● PROVIDED ENTRIES
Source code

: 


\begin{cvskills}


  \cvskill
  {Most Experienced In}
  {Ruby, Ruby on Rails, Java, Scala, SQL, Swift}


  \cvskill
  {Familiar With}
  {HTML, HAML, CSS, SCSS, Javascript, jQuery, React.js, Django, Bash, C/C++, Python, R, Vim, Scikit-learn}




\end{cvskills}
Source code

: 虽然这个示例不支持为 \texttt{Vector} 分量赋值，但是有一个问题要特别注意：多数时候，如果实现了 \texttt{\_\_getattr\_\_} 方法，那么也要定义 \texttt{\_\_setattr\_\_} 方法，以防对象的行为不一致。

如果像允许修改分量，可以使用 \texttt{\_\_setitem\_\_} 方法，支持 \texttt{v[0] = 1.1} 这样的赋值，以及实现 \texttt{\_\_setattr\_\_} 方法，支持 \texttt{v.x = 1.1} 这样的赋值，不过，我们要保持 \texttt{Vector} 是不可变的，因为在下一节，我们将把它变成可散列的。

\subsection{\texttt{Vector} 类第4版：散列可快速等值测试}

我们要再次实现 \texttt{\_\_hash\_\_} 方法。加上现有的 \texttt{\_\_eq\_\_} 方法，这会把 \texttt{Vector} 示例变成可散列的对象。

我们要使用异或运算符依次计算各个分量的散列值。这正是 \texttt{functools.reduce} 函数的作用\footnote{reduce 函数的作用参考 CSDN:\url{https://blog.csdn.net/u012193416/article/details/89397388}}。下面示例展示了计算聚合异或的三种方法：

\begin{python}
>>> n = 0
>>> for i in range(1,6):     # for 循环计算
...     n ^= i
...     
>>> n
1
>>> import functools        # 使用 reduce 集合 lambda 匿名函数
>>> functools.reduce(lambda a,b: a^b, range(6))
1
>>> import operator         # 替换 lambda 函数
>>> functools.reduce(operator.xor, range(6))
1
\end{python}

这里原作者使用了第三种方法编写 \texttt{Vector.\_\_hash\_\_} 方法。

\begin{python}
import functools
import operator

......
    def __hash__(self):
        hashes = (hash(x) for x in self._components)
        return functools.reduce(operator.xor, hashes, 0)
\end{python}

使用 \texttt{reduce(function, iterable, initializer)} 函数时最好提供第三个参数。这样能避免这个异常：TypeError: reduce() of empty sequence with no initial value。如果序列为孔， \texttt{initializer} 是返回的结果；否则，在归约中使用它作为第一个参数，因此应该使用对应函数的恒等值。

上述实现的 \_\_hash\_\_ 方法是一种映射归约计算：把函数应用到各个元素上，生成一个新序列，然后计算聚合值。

● YOUR ASSIGNMENT
Please type the entries above out again exactly.

● RESPONSE BELOW
Source code

: 


\begin{cvskills}


  \cvskill
  {Most Experienced In}
  {Ruby, Ruby on Rails, Java, Scala, SQL, Swift}


  \cvskill
  {Familiar With}
  {HTML, HAML, CSS, SCSS, Javascript, jQuery, React.js, Django, Bash, C/C++, Python, R, Vim, Scikit-learn}




\end{cvskills}
Source code

: 虽然这个示例不支持为 \texttt{Vector} 分量赋值，但是有一个问题要特别注意：多数时候，如果实现了 \texttt{\_\_getattr\_\_} 方法，那么也要定义 \texttt{\_\_setattr\_\_} 方法，以防对象的行为不一致。

如果像允许修改分量，可以使用 \texttt{\_\_setitem\_\_} 方法，支持 \texttt{v[0] = 1.1} 这样的赋值，以及实现 \texttt{\_\_setattr\_\_} 方法，支持 \texttt{v.x = 1.1} 这样的赋值，不过，我们要保持 \texttt{Vector} 是不可变的，因为在下一节，我们将把它变成可散列的。

\subsection{\texttt{Vector} 类第4版：散列可快速等值测试}

我们要再次实现 \texttt{\_\_hash\_\_} 方法。加上现有的 \texttt{\_\_eq\_\_} 方法，这会把 \texttt{Vector} 示例变成可散列的对象。

我们要使用异或运算符依次计算各个分量的散列值。这正是 \texttt{functools.reduce} 函数的作用\footnote{reduce 函数的作用参考 CSDN:\url{https://blog.csdn.net/u012193416/article/details/89397388}}。下面示例展示了计算聚合异或的三种方法：

\begin{python}
>>> n = 0
>>> for i in range(1,6):     # for 循环计算
...     n ^= i
...     
>>> n
1
>>> import functools        # 使用 reduce 集合 lambda 匿名函数
>>> functools.reduce(lambda a,b: a^b, range(6))
1
>>> import operator         # 替换 lambda 函数
>>> functools.reduce(operator.xor, range(6))
1
\end{python}

这里原作者使用了第三种方法编写 \texttt{Vector.\_\_hash\_\_} 方法。

\begin{python}
import functools
import operator

......
    def __hash__(self):
        hashes = (hash(x) for x in self._components)
        return functools.reduce(operator.xor, hashes, 0)
\end{python}

使用 \texttt{reduce(function, iterable, initializer)} 函数时最好提供第三个参数。这样能避免这个异常：TypeError: reduce() of empty sequence with no initial value。如果序列为孔， \texttt{initializer} 是返回的结果；否则，在归约中使用它作为第一个参数，因此应该使用对应函数的恒等值。

上述实现的 \_\_hash\_\_ 方法是一种映射归约计算：把函数应用到各个元素上，生成一个新序列，然后计算聚合值。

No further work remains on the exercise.